## [Task details]
The word to look for is "Months". Report every line of the entries below that has it.

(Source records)
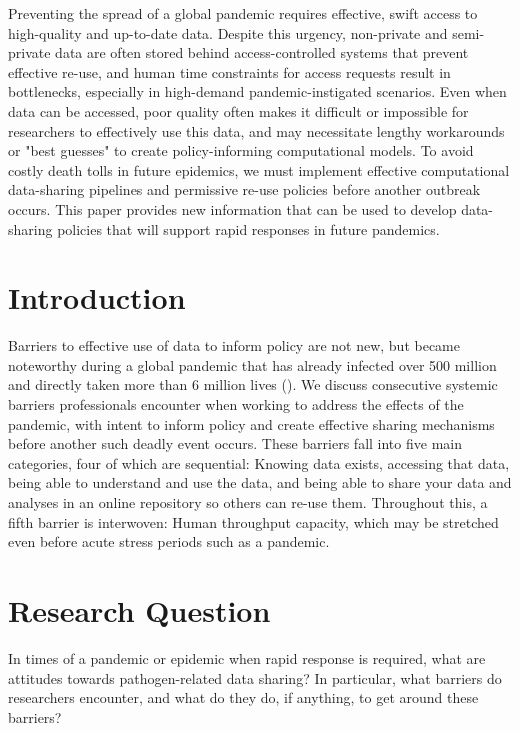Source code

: \documentclass{CUP-JNL-DAP}%
\begin{document}
\begin{Frontmatter}
\begin{policy}
Preventing the spread of a global pandemic requires effective, swift access to high-quality and up-to-date data. Despite this urgency, non-private and semi-private data are often stored behind access-controlled systems that prevent effective re-use, and human time constraints for access requests result in bottlenecks, especially in high-demand pandemic-instigated scenarios. Even when data can be accessed, poor quality often makes it difficult or impossible for researchers to effectively use this data, and may necessitate lengthy workarounds or "best guesses" to create policy-informing computational models. To avoid costly death tolls in future epidemics, we must implement effective computational data-sharing pipelines and permissive re-use policies before another outbreak occurs. This paper provides new information that can be used to develop data-sharing policies that will support rapid responses in future pandemics.


\end{policy}
\end{Frontmatter}


\section{Introduction}
Barriers to effective use of data to inform policy are not new, but became noteworthy during a global pandemic that has already infected over 500 million and directly taken more than 6 million lives (\cite{owidcoronavirus}). We discuss consecutive systemic barriers professionals encounter when working to address the effects of the pandemic, with intent to inform policy and create effective sharing mechanisms before another such deadly event occurs. These barriers fall into five main categories, four of which are sequential: Knowing data exists, accessing that data, being able to understand and use the data, and being able to share your data and analyses in an online repository so others can re-use them. Throughout this, a fifth barrier is interwoven: Human throughput capacity, which may be stretched even before acute stress periods such as a pandemic.

\section{Research Question}
In times of a pandemic or epidemic when rapid response is required, what are attitudes towards pathogen-related data sharing? In particular, what barriers do researchers encounter, and what do they do, if anything, to get around these barriers? 
\end{document}
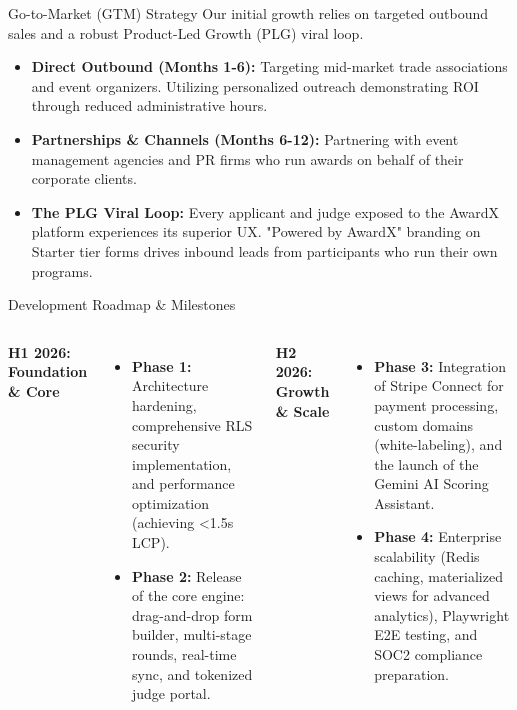 \documentclass[aspectratio=169, 10pt]{beamer}
\begin{document}
\begin{frame}{Go-to-Market (GTM) Strategy}
    Our initial growth relies on targeted outbound sales and a robust Product-Led Growth (PLG) viral loop.
    
    \vspace{0.4cm}
    \begin{itemize}
        \item \textbf{Direct Outbound (Months 1-6):} Targeting mid-market trade associations and event organizers. Utilizing personalized outreach demonstrating ROI through reduced administrative hours.
        \vspace{0.2cm}
        \item \textbf{Partnerships \& Channels (Months 6-12):} Partnering with event management agencies and PR firms who run awards on behalf of their corporate clients.
        \vspace{0.2cm}
        \item \textbf{The PLG Viral Loop:} Every applicant and judge exposed to the AwardX platform experiences its superior UX. "Powered by AwardX" branding on Starter tier forms drives inbound leads from participants who run their own programs.
    \end{itemize}
\end{frame}

\begin{frame}{Development Roadmap \& Milestones}
    \begin{columns}[T]
        \textbf{H1 2026: Foundation \& Core}
        \begin{itemize}
            \item \textbf{Phase 1:} Architecture hardening, comprehensive RLS security implementation, and performance optimization (achieving <1.5s LCP).
            \item \textbf{Phase 2:} Release of the core engine: drag-and-drop form builder, multi-stage rounds, real-time sync, and tokenized judge portal.
        \end{itemize}
        
        \textbf{H2 2026: Growth \& Scale}
        \begin{itemize}
            \item \textbf{Phase 3:} Integration of Stripe Connect for payment processing, custom domains (white-labeling), and the launch of the Gemini AI Scoring Assistant.
            \item \textbf{Phase 4:} Enterprise scalability (Redis caching, materialized views for advanced analytics), Playwright E2E testing, and SOC2 compliance preparation.
        \end{itemize}
    \end{columns}
\end{frame}
\end{document}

## [Written reply]
        \item \textbf{Direct Outbound (Months 1-6):} Targeting mid-market trade associations and event organizers. Utilizing personalized outreach demonstrating ROI through reduced administrative hours.
        \item \textbf{Partnerships \& Channels (Months 6-12):} Partnering with event management agencies and PR firms who run awards on behalf of their corporate clients.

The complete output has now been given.